Introduction




Introduction

This blog will be about my experiences running the Alien RPG. We'll start with an Alien: Destroyer of Worlds cinematic campaign. This will be a mix of design and preparation notes along with session reports on how everything played out. 

Naturally, this blog will be filled with extensive spoilers for Alien: Destroyer of Worlds. So, read on, or not, accordingly. I'll also assume you're somewhat familiar with the adventure and will refer to the adventure contents, without necessarily explaining them.



Bio 

I'm an experienced GM having played and run a number of systems. I've played Alien: Chariot of the Gods and got to learn the system there, but never run Alien before. We're playing with 4-5 players - with various amounts of RPG experience - none of whom have played Alien before. 

I've promised a mini-campaign/cinematic RPG experience that'll play out over 4-6 2-3 hour sessions. 


Destroyer of Worlds Overview 

This adventure is a glorious, overstuffed sandbox. There is a ton of content here and it's just overflowing with ideas and scenes and adversaries. Each of the 3 acts could easily be a satisfying 5-6 session campaign by itself. (complete with it's own dramatic conclusion!)  As written, these events are all meant to pile on top of each other, taking place over just a few days. But there's really just too much here. It's hard to see how you could play through it all in a reasonable amount of time. And even harder to see how the characters could survive (more on that as we go along). 

Part of the challenge of fitting it into 6 sessions will be deciding what to cut and how to strip it down to the essentials.
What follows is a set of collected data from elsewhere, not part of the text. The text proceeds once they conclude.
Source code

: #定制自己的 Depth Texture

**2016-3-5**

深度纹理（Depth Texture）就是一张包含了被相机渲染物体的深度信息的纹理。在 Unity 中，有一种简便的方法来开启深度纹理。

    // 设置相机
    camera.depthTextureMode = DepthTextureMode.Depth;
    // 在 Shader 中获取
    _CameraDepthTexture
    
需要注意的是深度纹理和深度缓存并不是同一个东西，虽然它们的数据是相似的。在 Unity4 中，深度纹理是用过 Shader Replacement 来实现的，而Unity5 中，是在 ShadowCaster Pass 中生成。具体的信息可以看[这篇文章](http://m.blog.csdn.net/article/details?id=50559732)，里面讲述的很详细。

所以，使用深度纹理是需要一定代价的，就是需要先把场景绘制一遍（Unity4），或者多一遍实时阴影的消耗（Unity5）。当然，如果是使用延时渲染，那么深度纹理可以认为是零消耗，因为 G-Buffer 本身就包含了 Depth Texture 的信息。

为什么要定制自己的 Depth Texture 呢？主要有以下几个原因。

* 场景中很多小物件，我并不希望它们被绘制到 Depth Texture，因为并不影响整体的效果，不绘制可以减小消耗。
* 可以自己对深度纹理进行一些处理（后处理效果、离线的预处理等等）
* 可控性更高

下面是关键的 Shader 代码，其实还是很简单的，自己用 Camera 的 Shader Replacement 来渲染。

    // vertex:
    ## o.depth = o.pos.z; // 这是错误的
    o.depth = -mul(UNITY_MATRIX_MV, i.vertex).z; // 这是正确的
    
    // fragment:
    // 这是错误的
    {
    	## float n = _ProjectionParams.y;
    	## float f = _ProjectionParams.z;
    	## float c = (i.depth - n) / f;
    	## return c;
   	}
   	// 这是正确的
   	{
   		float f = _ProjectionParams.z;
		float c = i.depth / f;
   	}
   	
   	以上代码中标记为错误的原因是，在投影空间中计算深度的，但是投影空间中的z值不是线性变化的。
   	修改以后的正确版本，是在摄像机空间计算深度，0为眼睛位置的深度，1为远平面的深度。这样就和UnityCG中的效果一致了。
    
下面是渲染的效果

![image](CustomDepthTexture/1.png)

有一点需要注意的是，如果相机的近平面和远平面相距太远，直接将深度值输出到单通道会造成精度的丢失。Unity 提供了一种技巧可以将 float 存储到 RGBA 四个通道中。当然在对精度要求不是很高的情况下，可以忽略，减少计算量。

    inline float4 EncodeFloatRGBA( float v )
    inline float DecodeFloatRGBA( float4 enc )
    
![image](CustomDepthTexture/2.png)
I also want to balance the pacing and leave time for character development and intra-party conflict. 

Inspiration without Constraint

For any published adventure I run, I like to use the contents as inspiration and guidance. But I don't allow myself to be constrained by it. This is my version. I'm going to re-mix the contents extensively, cutting, adding, and adjusting to tell the story I want to tell as best I can. I do this with everything I run. But it's really essential here. You need to pick and choose and make it your own. 


System Modifications 

I like the system quite a lot. The stress mechanics combined with quick and brutal combats capture the source material quite well. I am playing with a few significant modifications:

  • No initiative: I'm not using the initiative system. Instead, we'll play out action scenes with me allocating turns to characters in a rough rotation, trying to give everyone equal time, but also surfing the rhythms and dynamics of the scene. In a face-off situation, I'll either choose who goes first or have the player do a mobility or observation check to get the jump on their opponent. 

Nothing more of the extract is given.